Cessione Ramo d’Azienda Illegittima: Sì al Doppio Stipendio per il Lavoratore

Una recente ordinanza della Corte di Cassazione affronta un tema cruciale per i diritti dei lavoratori: le conseguenze di una cessione ramo d’azienda dichiarata illegittima. La pronuncia stabilisce un principio fondamentale: il lavoratore ceduto ha diritto alla retribuzione dall’azienda originaria, senza che da questa possano essere detratti gli stipendi percepiti dalla nuova società. Vediamo nel dettaglio la vicenda e le motivazioni della Corte.

I Fatti del Caso

Un dipendente di una grande società tecnologica veniva trasferito a un’altra azienda a seguito di una cessione di ramo d’azienda. Il lavoratore impugnava l’operazione e il Tribunale la dichiarava illegittima, ordinando la sua riammissione in servizio presso la società cedente. La sentenza veniva confermata in Appello.

A seguito della mancata riammissione, il lavoratore otteneva un decreto ingiuntivo per le retribuzioni non pagate dalla società originaria. Quest’ultima si opponeva, sostenendo che nulla fosse dovuto, dato che il dipendente aveva continuato a lavorare e a essere pagato dalla società cessionaria. Sia il Tribunale che la Corte d’Appello davano ragione al lavoratore, portando l’azienda a ricorrere in Cassazione.

La Decisione della Corte di Cassazione

La Suprema Corte ha rigettato il ricorso dell’azienda, confermando le decisioni dei giudici di merito. Il punto centrale della decisione è che, a seguito della declaratoria di illegittimità della cessione, si vengono a creare due distinti e autonomi rapporti di lavoro.

Le Motivazioni: la Duplicità del Rapporto di Lavoro nella cessione ramo d’azienda

Le motivazioni della Corte si basano su un orientamento giurisprudenziale ormai consolidato, che mira a tutelare pienamente la posizione del lavoratore ingiustamente ceduto. I giudici hanno chiarito diversi aspetti chiave.

Esistenza di Due Rapporti di Lavoro Distinti

La conseguenza principale di una cessione ramo d’azienda illegittima è la seguente:
1. Un rapporto di lavoro de iure (di diritto): Questo rapporto viene ripristinato con il datore di lavoro originario (il cedente) per effetto della sentenza.
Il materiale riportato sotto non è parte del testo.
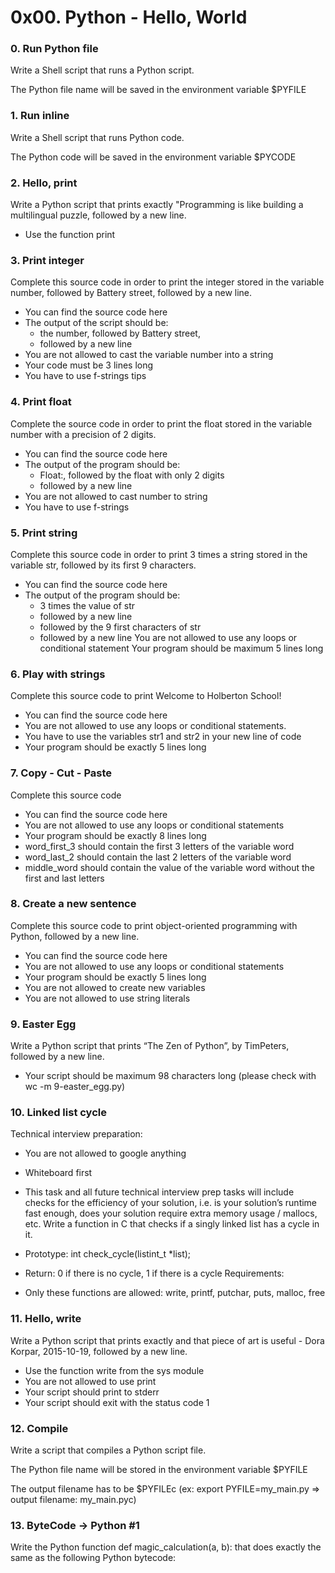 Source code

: # 0x00. Python - Hello, World

### 0. Run Python file
Write a Shell script that runs a Python script.

The Python file name will be saved in the environment variable $PYFILE

### 1. Run inline
Write a Shell script that runs Python code.

The Python code will be saved in the environment variable $PYCODE

### 2. Hello, print
Write a Python script that prints exactly "Programming is like building a multilingual puzzle, followed by a new line.

* Use the function print

### 3. Print integer
Complete this source code in order to print the integer stored in the variable number, followed by Battery street, followed by a new line.

* You can find the source code here
* The output of the script should be:
	* the number, followed by Battery street,
	* followed by a new line
* You are not allowed to cast the variable number into a string
* Your code must be 3 lines long
* You have to use f-strings tips

### 4. Print float
Complete the source code in order to print the float stored in the variable number with a precision of 2 digits.

* You can find the source code here
* The output of the program should be:
	* Float:, followed by the float with only 2 digits
	* followed by a new line
* You are not allowed to cast number to string
* You have to use f-strings

### 5. Print string
Complete this source code in order to print 3 times a string stored in the variable str, followed by its first 9 characters.

* You can find the source code here
* The output of the program should be:
	* 3 times the value of str
	* followed by a new line
	* followed by the 9 first characters of str
	* followed by a new line
You are not allowed to use any loops or conditional statement
Your program should be maximum 5 lines long

### 6. Play with strings
Complete this source code to print Welcome to Holberton School!

* You can find the source code here
* You are not allowed to use any loops or conditional statements.
* You have to use the variables str1 and str2 in your new line of code
* Your program should be exactly 5 lines long

### 7. Copy - Cut - Paste
Complete this source code

* You can find the source code here
* You are not allowed to use any loops or conditional statements
* Your program should be exactly 8 lines long
* word_first_3 should contain the first 3 letters of the variable word
* word_last_2 should contain the last 2 letters of the variable word
* middle_word should contain the value of the variable word without the first and last letters

### 8. Create a new sentence
Complete this source code to print object-oriented programming with Python, followed by a new line.

* You can find the source code here
* You are not allowed to use any loops or conditional statements
* Your program should be exactly 5 lines long
* You are not allowed to create new variables
* You are not allowed to use string literals

### 9. Easter Egg
Write a Python script that prints “The Zen of Python”, by TimPeters, followed by a new line.

* Your script should be maximum 98 characters long (please check with wc -m 9-easter_egg.py)

### 10. Linked list cycle
Technical interview preparation:

* You are not allowed to google anything
* Whiteboard first
* This task and all future technical interview prep tasks will include checks for the efficiency of your solution, i.e. is your solution’s runtime fast enough, does your solution require extra memory usage / mallocs, etc.
Write a function in C that checks if a singly linked list has a cycle in it.

* Prototype: int check_cycle(listint_t *list);
* Return: 0 if there is no cycle, 1 if there is a cycle
Requirements:

* Only these functions are allowed: write, printf, putchar, puts, malloc, free

### 11. Hello, write
Write a Python script that prints exactly and that piece of art is useful - Dora Korpar, 2015-10-19, followed by a new line.

* Use the function write from the sys module
* You are not allowed to use print
* Your script should print to stderr
* Your script should exit with the status code 1

### 12. Compile
Write a script that compiles a Python script file.

The Python file name will be stored in the environment variable $PYFILE

The output filename has to be $PYFILEc (ex: export PYFILE=my_main.py => output filename: my_main.pyc)

### 13. ByteCode -> Python #1
Write the Python function def magic_calculation(a, b): that does exactly the same as the following Python bytecode:

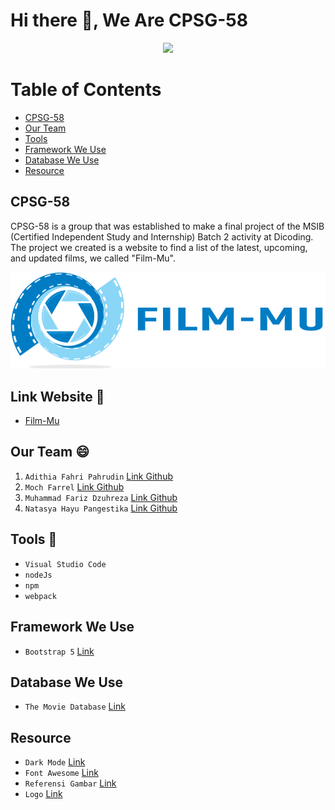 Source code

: # Hi there 👋, We Are CPSG-58

<p align="center">
  <a href="https://media.giphy.com/">
    <img src="https://media.giphy.com/media/xUPGGDNsLvqsBOhuU0/giphy.gif"/>
  </a>
</p>

# Table of Contents
- [CPSG-58](#cpsg-58)
- [Our Team](#our-team-)
- [Tools](#tools-)
- [Framework We Use](#framework-we-use)
- [Database We Use](#database-we-use)
- [Resource](#resource)

## CPSG-58
CPSG-58 is a group that was established to make a final project of the MSIB (Certified Independent Study and Internship) Batch 2 activity at Dicoding. The project we created is a website to find a list of the latest, upcoming, and updated films, we called "Film-Mu".

<p align="center">
    <img src="https://raw.githubusercontent.com/mochfarrel06/Film-Mu/main/src/assets/Logo-FILM-MU-Kanan.png"/>
</p>

## Link Website 🔗
- [Film-Mu](http://filmmu.herokuapp.com/)

## Our Team 😄
1. `Adithia Fahri Pahrudin` [Link Github](https://github.com/AditFahrP)
2. `Moch Farrel` [Link Github](https://github.com/mochfarrel06)
3. `Muhammad Fariz Dzuhreza` [Link Github](https://github.com/mfariz03)
4. `Natasya Hayu Pangestika` [Link Github](https://github.com/NatasyaHayuPangestika)

## Tools 🧰
- `Visual Studio Code`
- `nodeJs`
- `npm`
- `webpack`

## Framework We Use
- `Bootstrap 5` [Link](https://getbootstrap.com/)

## Database We Use
- `The Movie Database` [Link](https://www.themoviedb.org/)

## Resource
- `Dark Mode` [Link](https://github.com/asishgeorge/50Projects50Days)
- `Font Awesome` [Link](https://fontawesome.com/)
- `Referensi Gambar` [Link](https://unsplash.com/)
- `Logo` [Link](https://www.logodesign.net/studio-design/0/MTE0Ng%253D%253D/Q09NUEFOWSBOQU1F/0?sf=)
Da quando il lavoratore offre le sue prestazioni, il datore è obbligato a pagare la retribuzione, anche se rifiuta di farlo lavorare.
2. Un rapporto di lavoro de facto (di fatto): Questo è il rapporto che prosegue con la società cessionaria, dove il lavoratore ha effettivamente prestato la sua attività. Questo rapporto è regolato dall’articolo 2126 del Codice Civile e obbliga il cessionario a retribuire il lavoro svolto.

Essendo due rapporti distinti, con due datori di lavoro diversi, anche le rispettive obbligazioni retributive sono autonome.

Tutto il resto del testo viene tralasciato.